Plain-text document sources
+===+

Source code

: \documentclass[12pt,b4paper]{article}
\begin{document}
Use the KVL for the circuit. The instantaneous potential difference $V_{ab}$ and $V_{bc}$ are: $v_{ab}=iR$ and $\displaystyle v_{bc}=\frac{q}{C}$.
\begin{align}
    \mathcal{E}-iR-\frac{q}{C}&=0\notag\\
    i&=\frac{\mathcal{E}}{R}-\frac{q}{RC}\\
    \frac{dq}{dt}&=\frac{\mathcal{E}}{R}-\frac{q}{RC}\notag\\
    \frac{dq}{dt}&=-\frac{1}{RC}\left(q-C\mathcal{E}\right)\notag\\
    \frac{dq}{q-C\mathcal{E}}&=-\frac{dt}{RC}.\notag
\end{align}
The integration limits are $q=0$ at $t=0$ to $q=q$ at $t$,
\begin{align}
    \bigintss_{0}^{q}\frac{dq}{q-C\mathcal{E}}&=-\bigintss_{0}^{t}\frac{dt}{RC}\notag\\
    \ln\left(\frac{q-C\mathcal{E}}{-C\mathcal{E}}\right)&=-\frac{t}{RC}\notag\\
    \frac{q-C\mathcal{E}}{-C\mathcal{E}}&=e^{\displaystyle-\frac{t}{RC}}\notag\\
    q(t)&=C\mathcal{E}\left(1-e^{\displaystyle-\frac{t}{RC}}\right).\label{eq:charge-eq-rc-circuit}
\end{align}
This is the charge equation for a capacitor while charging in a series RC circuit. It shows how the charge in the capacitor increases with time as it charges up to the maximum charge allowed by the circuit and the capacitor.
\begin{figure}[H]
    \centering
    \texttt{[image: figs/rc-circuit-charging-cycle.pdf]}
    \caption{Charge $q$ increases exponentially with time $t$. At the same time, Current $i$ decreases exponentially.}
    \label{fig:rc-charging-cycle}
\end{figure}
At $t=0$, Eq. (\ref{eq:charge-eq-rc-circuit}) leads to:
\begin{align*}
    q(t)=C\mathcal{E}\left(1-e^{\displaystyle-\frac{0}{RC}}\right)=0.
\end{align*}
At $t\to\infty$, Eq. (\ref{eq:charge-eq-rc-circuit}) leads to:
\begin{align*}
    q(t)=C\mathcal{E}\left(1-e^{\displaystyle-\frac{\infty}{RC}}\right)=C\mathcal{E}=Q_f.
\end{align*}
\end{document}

+===+

▶ ABOUT THIS TASK: Search the entries for the string "cycle". Copy every line that has it.

▶ SOLUTION BELOW:
    \texttt{[image: figs/rc-circuit-charging-cycle.pdf]}
    \label{fig:rc-charging-cycle}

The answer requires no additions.